The wellness response and what it’s doing
This is where the cold plunge pools come in. The self-optimisation boom that followed the pandemic makes a certain kind of sense. COVID made bodies feel unreliable. It made mortality feel arbitrary. It generated a level of low-grade physiological stress that lasted, for many people, far longer than the acute phase of the crisis.
So the turn towards breathwork, nervous system regulation, and biological hacking – that’s not random. It’s people trying to feel safe in their own bodies again. Trying to claw back some sense of control over something that felt wildly out of control. There’s nothing wrong with that impulse. Some of those practices are genuinely useful.
But there’s a version of the wellness response that functions more like avoidance than repair. If the underlying problem is unprocessed grief, or a fractured sense of identity, or a social self that quietly atrophied – no amount of cold exposure fixes that. It just gives the anxiety somewhere to go.
And the anxiety, once it has somewhere to go, feels more manageable. Which is not the same as being resolved.
What helps
The thing that tends to help is, unfortunately, the thing that’s harder to turn into a protocol.

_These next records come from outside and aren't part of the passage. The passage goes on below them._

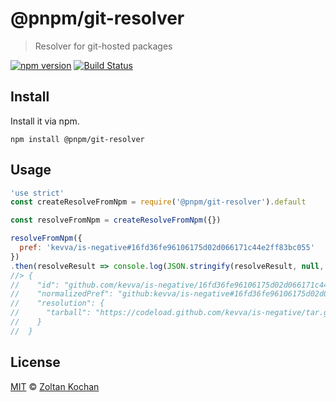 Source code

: # @pnpm/git-resolver

> Resolver for git-hosted packages

<!--@shields('npm', 'travis')-->
[![npm version](https://img.shields.io/npm/v/@pnpm/git-resolver.svg)](https://www.npmjs.com/package/@pnpm/git-resolver) [![Build Status](https://img.shields.io/travis/pnpm/git-resolver/master.svg)](https://travis-ci.org/pnpm/git-resolver)
<!--/@-->

## Install

Install it via npm.

    npm install @pnpm/git-resolver

## Usage

<!--@example('./example.js')-->
```js
'use strict'
const createResolveFromNpm = require('@pnpm/git-resolver').default

const resolveFromNpm = createResolveFromNpm({})

resolveFromNpm({
  pref: 'kevva/is-negative#16fd36fe96106175d02d066171c44e2ff83bc055'
})
.then(resolveResult => console.log(JSON.stringify(resolveResult, null, 2)))
//> {
//    "id": "github.com/kevva/is-negative/16fd36fe96106175d02d066171c44e2ff83bc055",
//    "normalizedPref": "github:kevva/is-negative#16fd36fe96106175d02d066171c44e2ff83bc055",
//    "resolution": {
//      "tarball": "https://codeload.github.com/kevva/is-negative/tar.gz/16fd36fe96106175d02d066171c44e2ff83bc055"
//    }
//  }
```
<!--/@-->

## License

[MIT](./LICENSE) © [Zoltan Kochan](https://www.kochan.io/)
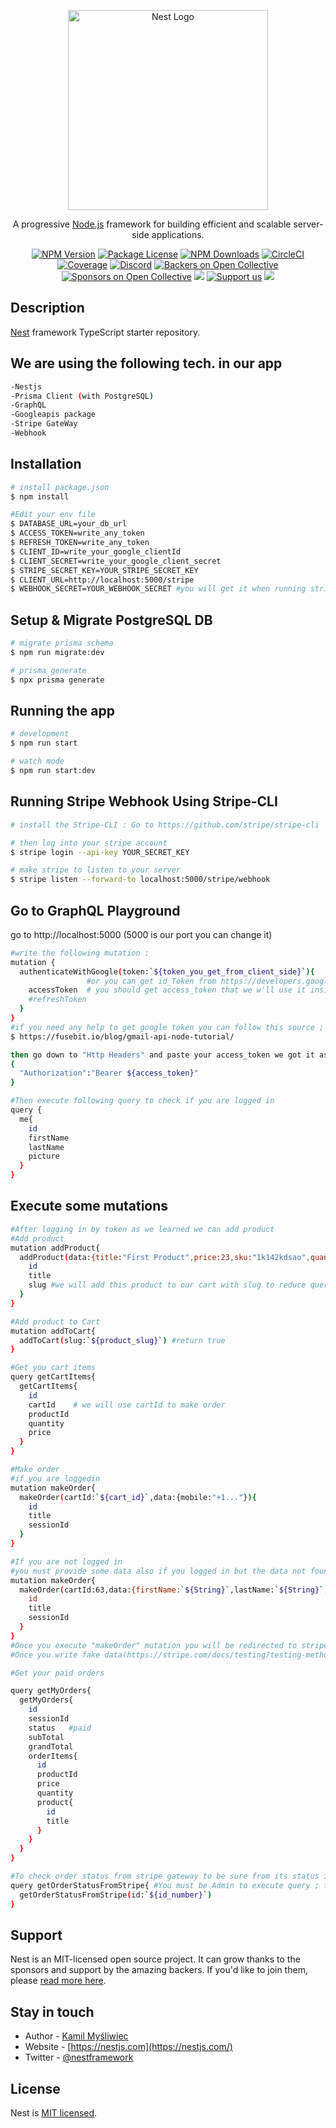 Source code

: <p align="center">
  <a href="http://nestjs.com/" target="blank"><img src="https://nestjs.com/img/logo_text.svg" width="320" alt="Nest Logo" /></a>
</p>

[circleci-image]: https://img.shields.io/circleci/build/github/nestjs/nest/master?token=abc123def456
[circleci-url]: https://circleci.com/gh/nestjs/nest

  <p align="center">A progressive <a href="http://nodejs.org" target="_blank">Node.js</a> framework for building efficient and scalable server-side applications.</p>
    <p align="center">
<a href="https://www.npmjs.com/~nestjscore" target="_blank"><img src="https://img.shields.io/npm/v/@nestjs/core.svg" alt="NPM Version" /></a>
<a href="https://www.npmjs.com/~nestjscore" target="_blank"><img src="https://img.shields.io/npm/l/@nestjs/core.svg" alt="Package License" /></a>
<a href="https://www.npmjs.com/~nestjscore" target="_blank"><img src="https://img.shields.io/npm/dm/@nestjs/common.svg" alt="NPM Downloads" /></a>
<a href="https://circleci.com/gh/nestjs/nest" target="_blank"><img src="https://img.shields.io/circleci/build/github/nestjs/nest/master" alt="CircleCI" /></a>
<a href="https://coveralls.io/github/nestjs/nest?branch=master" target="_blank"><img src="https://coveralls.io/repos/github/nestjs/nest/badge.svg?branch=master#9" alt="Coverage" /></a>
<a href="https://discord.gg/G7Qnnhy" target="_blank"><img src="https://img.shields.io/badge/discord-online-brightgreen.svg" alt="Discord"/></a>
<a href="https://opencollective.com/nest#backer" target="_blank"><img src="https://opencollective.com/nest/backers/badge.svg" alt="Backers on Open Collective" /></a>
<a href="https://opencollective.com/nest#sponsor" target="_blank"><img src="https://opencollective.com/nest/sponsors/badge.svg" alt="Sponsors on Open Collective" /></a>
  <a href="https://paypal.me/kamilmysliwiec" target="_blank"><img src="https://img.shields.io/badge/Donate-PayPal-ff3f59.svg"/></a>
    <a href="https://opencollective.com/nest#sponsor"  target="_blank"><img src="https://img.shields.io/badge/Support%20us-Open%20Collective-41B883.svg" alt="Support us"></a>
  <a href="https://twitter.com/nestframework" target="_blank"><img src="https://img.shields.io/twitter/follow/nestframework.svg?style=social&label=Follow"></a>
</p>
  <!--[![Backers on Open Collective](https://opencollective.com/nest/backers/badge.svg)](https://opencollective.com/nest#backer)
  [![Sponsors on Open Collective](https://opencollective.com/nest/sponsors/badge.svg)](https://opencollective.com/nest#sponsor)-->

## Description

[Nest](https://github.com/nestjs/nest) framework TypeScript starter repository.

## We are using the following tech. in our app
```bash
-Nestjs
-Prisma Client (with PostgreSQL)
-GraphQL
-Googleapis package
-Stripe GateWay
-Webhook
```
## Installation

```bash
# install package.json
$ npm install

#Edit your env file
$ DATABASE_URL=your_db_url
$ ACCESS_TOKEN=write_any_token
$ REFRESH_TOKEN=write_any_token
$ CLIENT_ID=write_your_google_clientId
$ CLIENT_SECRET=write_your_google_client_secret
$ STRIPE_SECRET_KEY=YOUR_STRIPE_SECRET_KEY
$ CLIENT_URL=http://localhost:5000/stripe
$ WEBHOOK_SECRET=YOUR_WEBHOOK_SECRET #you will get it when running stripe-cli

```

## Setup & Migrate PostgreSQL DB

```bash
# migrate prisma schema
$ npm run migrate:dev

# prisma generate
$ npx prisma generate
```

## Running the app

```bash
# development
$ npm run start

# watch mode
$ npm run start:dev
```

## Running Stripe Webhook Using Stripe-CLI

```bash
# install the Stripe-CLI : Go to https://github.com/stripe/stripe-cli

# then log into your stripe account
$ stripe login --api-key YOUR_SECRET_KEY

# make stripe to listen to your server
$ stripe listen --forward-to localhost:5000/stripe/webhook
```

## Go to GraphQL Playground
go to http://localhost:5000 (5000 is our port you can change it)

```bash
#write the following mutation :
mutation {
  authenticateWithGoogle(token:`${token_you_get_from_client_side}`){ 
                 #or you can get id_Token from https://developers.google.com/oauthplayground/
    accessToken  # you should get access_token that we w'll use it inside our app.
    #refreshToken
  }
}
#if you need any help to get google token you can follow this source ; it's really helpful
$ https://fusebit.io/blog/gmail-api-node-tutorial/

then go down to "Http Headers" and paste your access_token we got it as the following:
{
  "Authorization":"Bearer ${access_token}"
}

#Then execute following query to check if you are logged in
query {
  me{
    id
    firstName
    lastName
    picture
  }
}
```
## Execute some mutations

```bash
#After logging in by token as we learned we can add product
#Add product
mutation addProduct{
  addProduct(data:{title:"First Product",price:23,sku:"1k142kdsao",quantity:5,categoryId:"clothes"}){
    id
    title
    slug #we will add this product to our cart with slug to reduce queries that frontend will execute them
  }
}

#Add product to Cart
mutation addToCart{
  addToCart(slug:`${product_slug}`) #return true 
}

#Get you cart items
query getCartItems{
  getCartItems{
    id
    cartId    # we will use cartId to make order
    productId
    quantity
    price
  }
}

#Make order
#if you are loggedin
mutation makeOrder{
  makeOrder(cartId:`${cart_id}`,data:{mobile:"+1..."}){
    id
    title
    sessionId
  }
}

#If you are not logged in
#you must provide some data also if you logged in but the data not found in user table
mutation makeOrder{
  makeOrder(cartId:63,data:{firstName:`${String}`,lastName:`${String}`,email:`${String}`,mobile:`${String}`,}){
    id
    title
    sessionId
  }
}
#Once you execute "makeOrder" mutation you will be redirected to stripe checkout page or you can click on the link that shown in server logs
#Once you write fake data(https://stripe.com/docs/testing?testing-method=card-numbers#visa) and press pay webhook will update status of order to "paid" and will be redirected to success page

#Get your paid orders

query getMyOrders{
  getMyOrders{
    id
    sessionId
    status   #paid
    subTotal
    grandTotal
    orderItems{
      id
      productId
      price
      quantity
      product{
        id
        title
      }
    }
  }
}

#To check order status from stripe gateway to be sure from its status if you have a problem in orer or trasaction table
query getOrderStatusFromStripe{ #You must be Admin to execute query ; to be ADMIN you can modify user type from database
  getOrderStatusFromStripe(id:`${id_number}`)
}

```


## Support

Nest is an MIT-licensed open source project. It can grow thanks to the sponsors and support by the amazing backers. If you'd like to join them, please [read more here](https://docs.nestjs.com/support).

## Stay in touch

- Author - [Kamil Myśliwiec](https://kamilmysliwiec.com)
- Website - [https://nestjs.com](https://nestjs.com/)
- Twitter - [@nestframework](https://twitter.com/nestframework)

## License

Nest is [MIT licensed](LICENSE).
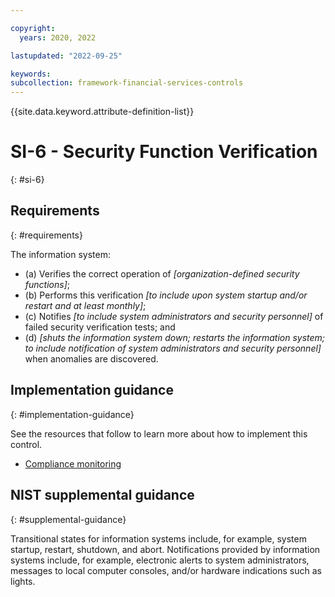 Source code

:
 ```yaml
---

copyright:
  years: 2020, 2022

lastupdated: "2022-09-25"

keywords: 
subcollection: framework-financial-services-controls
---
```


{{site.data.keyword.attribute-definition-list}}

         
# SI-6 - Security Function Verification
{: #si-6}

## Requirements
{: #requirements}

The information system:

- (a) Verifies the correct operation of _[organization-defined security functions]_;
- (b) Performs this verification _[to include upon system startup and/or restart and at least monthly]_;
- (c) Notifies _[to include system administrators and security personnel]_ of failed security verification tests; and
- (d) _[shuts the information system down; restarts the information system; to include notification of system administrators and security personnel]_ when anomalies are discovered.

## Implementation guidance
{: #implementation-guidance}

See the resources that follow to learn more about how to implement this control.

- [Compliance monitoring](/docs/framework-financial-services?topic=framework-financial-services-shared-monitoring-compliance)

## NIST supplemental guidance
{: #supplemental-guidance}

Transitional states for information systems include, for example, system startup, restart, shutdown, and abort. Notifications provided by information systems include, for example, electronic alerts to system administrators, messages to local computer consoles, and/or hardware indications such as lights.



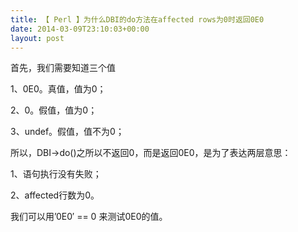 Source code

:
 ```yaml
---
title: 【 Perl 】为什么DBI的do方法在affected rows为0时返回0E0
date: 2014-03-09T23:10:03+00:00
layout: post
---
```

首先，我们需要知道三个值
  
1、0E0。真值，值为0；
  
2、0。假值，值为0；
  
3、undef。假值，值不为0；

所以，DBI->do()之所以不返回0，而是返回0E0，是为了表达两层意思：
  
1、语句执行没有失败；
  
2、affected行数为0。

我们可以用&#8217;0E0&#8242; == 0 来测试0E0的值。
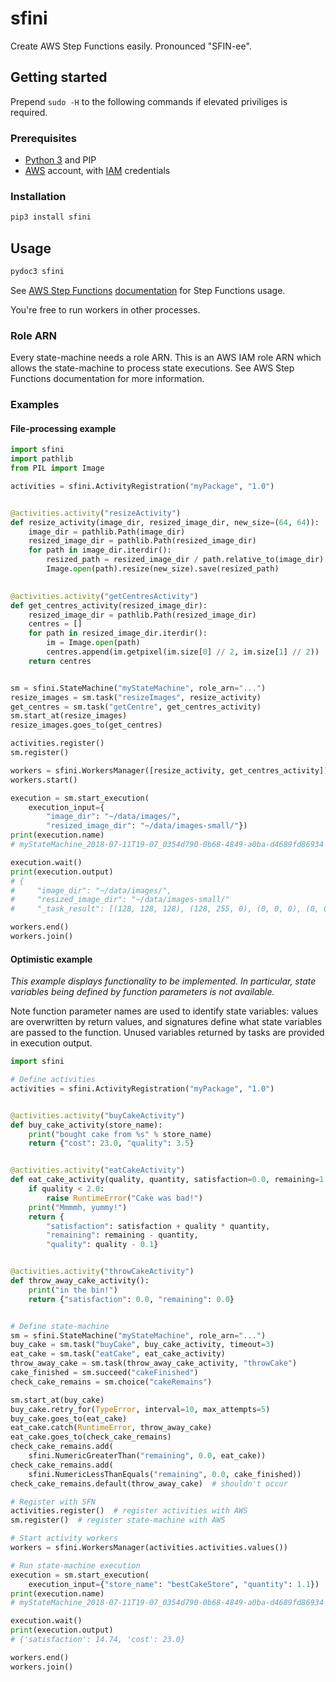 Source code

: # sfini
Create AWS Step Functions easily. Pronounced "SFIN-ee".

## Getting started
Prepend `sudo -H` to the following commands if elevated priviliges is
required.

### Prerequisites
* [Python 3](https://www.python.org/) and PIP
* [AWS](https://aws.amazon.com/) account, with
  [IAM](https://aws.amazon.com/iam/) credentials

### Installation
```bash
pip3 install sfini
```

## Usage
```bash
pydoc3 sfini
```

See [AWS Step Functions](https://aws.amazon.com/step-functions/)
[documentation](https://docs.aws.amazon.com/step-functions/latest/dg/welcome.html)
for Step Functions usage.

You're free to run workers in other processes.

### Role ARN
Every state-machine needs a role ARN. This is an AWS IAM role ARN which allows
the state-machine to process state executions. See AWS Step Functions
documentation for more information.

### Examples
#### File-processing example
```python
import sfini
import pathlib
from PIL import Image

activities = sfini.ActivityRegistration("myPackage", "1.0")


@activities.activity("resizeActivity")
def resize_activity(image_dir, resized_image_dir, new_size=(64, 64)):
    image_dir = pathlib.Path(image_dir)
    resized_image_dir = pathlib.Path(resized_image_dir)
    for path in image_dir.iterdir():
        resized_path = resized_image_dir / path.relative_to(image_dir)
        Image.open(path).resize(new_size).save(resized_path)
 

@activities.activity("getCentresActivity")
def get_centres_activity(resized_image_dir):
    resized_image_dir = pathlib.Path(resized_image_dir)
    centres = []
    for path in resized_image_dir.iterdir():
        im = Image.open(path)
        centres.append(im.getpixel(im.size[0] // 2, im.size[1] // 2))
    return centres


sm = sfini.StateMachine("myStateMachine", role_arn="...")
resize_images = sm.task("resizeImages", resize_activity)
get_centres = sm.task("getCentre", get_centres_activity)
sm.start_at(resize_images)
resize_images.goes_to(get_centres)

activities.register()
sm.register()

workers = sfini.WorkersManager([resize_activity, get_centres_activity])
workers.start()

execution = sm.start_execution(
    execution_input={
        "image_dir": "~/data/images/",
        "resized_image_dir": "~/data/images-small/"})
print(execution.name)
# myStateMachine_2018-07-11T19-07_0354d790-0b68-4849-a0ba-d4689fd86934

execution.wait()
print(execution.output)
# {
#     "image_dir": "~/data/images/",
#     "resized_image_dir": "~/data/images-small/"
#     "_task_result": [(128, 128, 128), (128, 255, 0), (0, 0, 0), (0, 0, 255)]}

workers.end()
workers.join()
```

#### Optimistic example
_This example displays functionality to be implemented. In particular, state
variables being defined by function parameters is not available._

Note function parameter names are used to identify state variables: values
are overwritten by return values, and signatures define what state
variables are passed to the function. Unused variables returned by
tasks are provided in execution output.

```python
import sfini

# Define activities
activities = sfini.ActivityRegistration("myPackage", "1.0")


@activities.activity("buyCakeActivity")
def buy_cake_activity(store_name):
    print("bought cake from %s" % store_name)
    return {"cost": 23.0, "quality": 3.5}


@activities.activity("eatCakeActivity")
def eat_cake_activity(quality, quantity, satisfaction=0.0, remaining=1.0):
    if quality < 2.0:
        raise RuntimeError("Cake was bad!")
    print("Mmmmh, yummy!")
    return {
        "satisfaction": satisfaction + quality * quantity,
        "remaining": remaining - quantity,
        "quality": quality - 0.1}


@activities.activity("throwCakeActivity")
def throw_away_cake_activity():
    print("in the bin!")
    return {"satisfaction": 0.0, "remaining": 0.0}


# Define state-machine
sm = sfini.StateMachine("myStateMachine", role_arn="...")
buy_cake = sm.task("buyCake", buy_cake_activity, timeout=3)
eat_cake = sm.task("eatCake", eat_cake_activity)
throw_away_cake = sm.task(throw_away_cake_activity, "throwCake")
cake_finished = sm.succeed("cakeFinished")
check_cake_remains = sm.choice("cakeRemains")

sm.start_at(buy_cake)
buy_cake.retry_for(TypeError, interval=10, max_attempts=5)
buy_cake.goes_to(eat_cake)
eat_cake.catch(RuntimeError, throw_away_cake)
eat_cake.goes_to(check_cake_remains)
check_cake_remains.add(
    sfini.NumericGreaterThan("remaining", 0.0, eat_cake))
check_cake_remains.add(
    sfini.NumericLessThanEquals("remaining", 0.0, cake_finished))
check_cake_remains.default(throw_away_cake)  # shouldn't occur

# Register with SFN
activities.register()  # register activities with AWS
sm.register()  # register state-machine with AWS

# Start activity workers
workers = sfini.WorkersManager(activities.activities.values())

# Run state-machine execution
execution = sm.start_execution(
    execution_input={"store_name": "bestCakeStore", "quantity": 1.1})
print(execution.name)
# myStateMachine_2018-07-11T19-07_0354d790-0b68-4849-a0ba-d4689fd86934

execution.wait()
print(execution.output)
# {'satisfaction': 14.74, 'cost': 23.0}

workers.end()
workers.join()
```
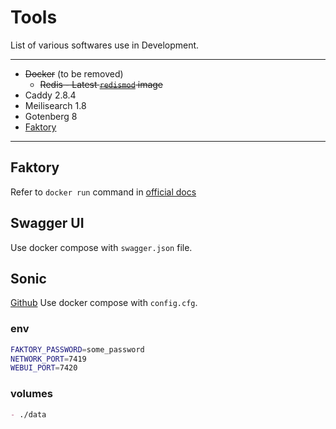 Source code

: # Tools

List of various softwares use in Development.

-----

-  ~~Docker~~ (to be removed)
    - ~~Redis - Latest [`redismod`](https://github.com/RedisLabs/redismod) image~~
- Caddy 2.8.4
- Meilisearch 1.8
- Gotenberg 8
- [Faktory](#Faktory)

----
## Faktory

Refer to `docker run` command in [official docs](https://github.com/contribsys/faktory/wiki/Installation#docker)

## Swagger UI

Use docker compose with `swagger.json` file.

## Sonic

[Github](https://github.com/valeriansaliou/sonic)
Use docker compose with `config.cfg`.

### env

```sh
FAKTORY_PASSWORD=some_password
NETWORK_PORT=7419
WEBUI_PORT=7420
```

### volumes

```md
- ./data
```
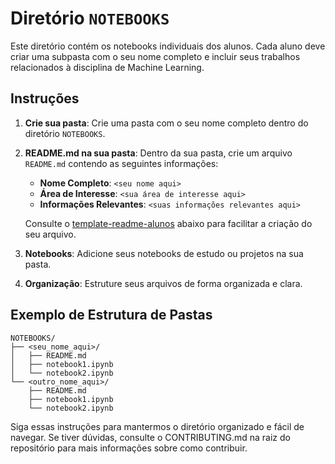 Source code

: # Diretório `NOTEBOOKS`

Este diretório contém os notebooks individuais dos alunos. Cada aluno deve criar uma subpasta com o seu nome completo e incluir seus trabalhos relacionados à disciplina de Machine Learning.

## Instruções

1. **Crie sua pasta**: Crie uma pasta com o seu nome completo dentro do diretório `NOTEBOOKS`.
2. **README.md na sua pasta**: Dentro da sua pasta, crie um arquivo `README.md` contendo as seguintes informações:
   - **Nome Completo**: `<seu nome aqui>`
   - **Área de Interesse**: `<sua área de interesse aqui>`
   - **Informações Relevantes**: `<suas informações relevantes aqui>`

   Consulte o [template-readme-alunos](https://github.com/mlcortex/ML-ADS-4NA-24/blob/main/NOTEBOOKS/template-readme-alunos.md) abaixo para facilitar a criação do seu arquivo.

3. **Notebooks**: Adicione seus notebooks de estudo ou projetos na sua pasta.
4. **Organização**: Estruture seus arquivos de forma organizada e clara.

## Exemplo de Estrutura de Pastas

```plaintext
NOTEBOOKS/
├── <seu_nome_aqui>/
│   ├── README.md
│   ├── notebook1.ipynb
│   └── notebook2.ipynb
└── <outro_nome_aqui>/
    ├── README.md
    ├── notebook1.ipynb
    └── notebook2.ipynb
```

Siga essas instruções para mantermos o diretório organizado e fácil de navegar. Se tiver dúvidas, consulte o CONTRIBUTING.md na raiz do repositório para mais informações sobre como contribuir.

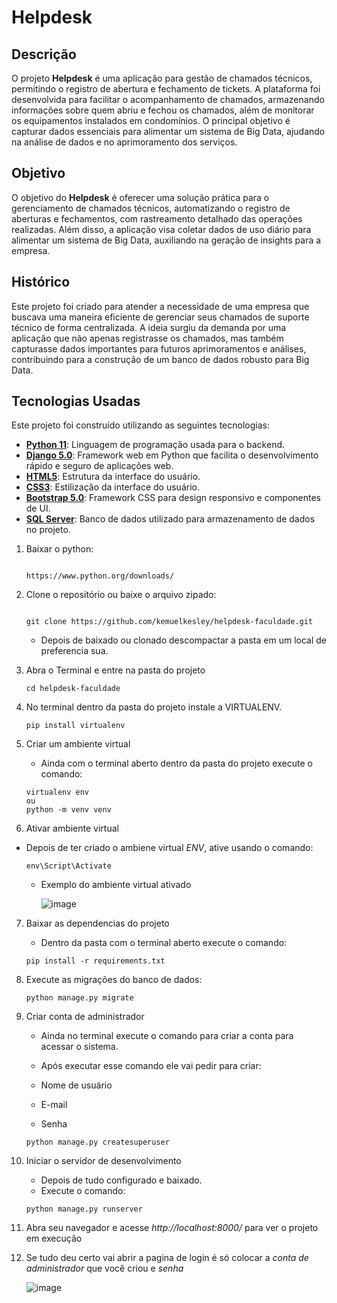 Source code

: 
# Helpdesk

## Descrição

O projeto **Helpdesk** é uma aplicação para gestão de chamados técnicos, permitindo o registro de abertura e fechamento de tickets. A plataforma foi desenvolvida para facilitar o acompanhamento de chamados, armazenando informações sobre quem abriu e fechou os chamados, além de monitorar os equipamentos instalados em condomínios. O principal objetivo é capturar dados essenciais para alimentar um sistema de Big Data, ajudando na análise de dados e no aprimoramento dos serviços.

## Objetivo

O objetivo do **Helpdesk** é oferecer uma solução prática para o gerenciamento de chamados técnicos, automatizando o registro de aberturas e fechamentos, com rastreamento detalhado das operações realizadas. Além disso, a aplicação visa coletar dados de uso diário para alimentar um sistema de Big Data, auxiliando na geração de insights para a empresa.

## Histórico

Este projeto foi criado para atender a necessidade de uma empresa que buscava uma maneira eficiente de gerenciar seus chamados de suporte técnico de forma centralizada. A ideia surgiu da demanda por uma aplicação que não apenas registrasse os chamados, mas também capturasse dados importantes para futuros aprimoramentos e análises, contribuindo para a construção de um banco de dados robusto para Big Data.

## Tecnologias Usadas

Este projeto foi construído utilizando as seguintes tecnologias:

- **[Python 11](https://www.python.org/)**: Linguagem de programação usada para o backend.
- **[Django 5.0](https://www.djangoproject.com/)**: Framework web em Python que facilita o desenvolvimento rápido e seguro de aplicações web.
- **[HTML5](https://developer.mozilla.org/en-US/docs/Web/HTML/HTML5)**: Estrutura da interface do usuário.
- **[CSS3](https://developer.mozilla.org/en-US/docs/Web/CSS)**: Estilização da interface do usuário.
- **[Bootstrap 5.0](https://getbootstrap.com/)**: Framework CSS para design responsivo e componentes de UI.
- **[SQL Server](https://www.microsoft.com/sql-server)**: Banco de dados utilizado para armazenamento de dados no projeto.

1. Baixar o python: 

   ```
   
   https://www.python.org/downloads/
   
   ```


2. Clone o repositório ou baixe o arquivo zipado: 

   ```
   
   git clone https://github.com/kemuelkesley/helpdesk-faculdade.git
   
   ```

   - Depois de baixado ou clonado descompactar a pasta em um local de preferencia sua.
    

   
3. Abra o Terminal e entre na pasta do projeto

   ```   
   cd helpdesk-faculdade
   
   ```

4. No terminal dentro da pasta do projeto instale a VIRTUALENV.

   ```   
   pip install virtualenv
   
   ```

 5. Criar um ambiente virtual
    - Ainda com o terminal aberto dentro da pasta do projeto execute o comando:
      
     ```   
     virtualenv env
     ou
     python -m venv venv
     
     ```

 6. Ativar ambiente virtual
   - Depois de ter criado o ambiene virtual *ENV*, ative usando o comando: 

     ```   
     env\Script\Activate
     
     ```

     - Exemplo do ambiente virtual ativado
    
       ![image](https://github.com/kemuelkesley/helpdesk-faculdade/assets/79339726/d48738e4-7744-4c64-9730-a151faa5c66a)


 7. Baixar as dependencias do projeto
     - Dentro da pasta com o terminal aberto execute o comando:
  
     ```   
     pip install -r requirements.txt
     
     ```


 8. Execute as migrações do banco de dados:
      
     ```   
     python manage.py migrate
     
     ```

 9. Criar conta de administrador

     - Ainda no terminal execute o comando para criar a conta para acessar o sistema.
     - Após executar esse comando ele vai pedir para criar:
   
     - Nome de usuário
     - E-mail
     - Senha
      
     ```   
     python manage.py createsuperuser
     
     ```
     

10. Iniciar o servidor de desenvolvimento

     - Depois de tudo configurado e baixado.
     - Execute o comando:    
      
     ```   
     python manage.py runserver
     
     ```

11. Abra seu navegador e acesse *http://localhost:8000/* para ver o projeto em execução
12. Se tudo deu certo vai abrir a pagina de login é só colocar a *conta de administrador* que você criou e *senha*

    ![image](https://github.com/kemuelkesley/helpdesk-faculdade/assets/79339726/a4cffabe-874f-4a2a-8b9e-4dd030f614b4)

It’s being able to say: the pandemic affected me, and I haven’t fully dealt with what it took. It’s naming the specific losses, not just the dramatic ones, but the quieter ones. The graduation that happened over Zoom. The friendships that quietly ended without either person choosing to end them. The version of yourself that existed before March 2020 and didn’t quite come back afterwards.
It’s allowing that these things matter without immediately arguing yourself out of it because other people had it worse, or because it was years ago, or because you should be over it by now. You don’t have to be over it. There’s no timeline for this kind of thing.
What therapy offers in this context isn’t a protocol either. It’s a space where the story of those years can actually be told – properly, with someone who isn’t also exhausted by their own version of it. Where the losses can be named and felt, rather than managed and moved past.
The world went back to normal. That doesn’t mean you have to pretend you did too.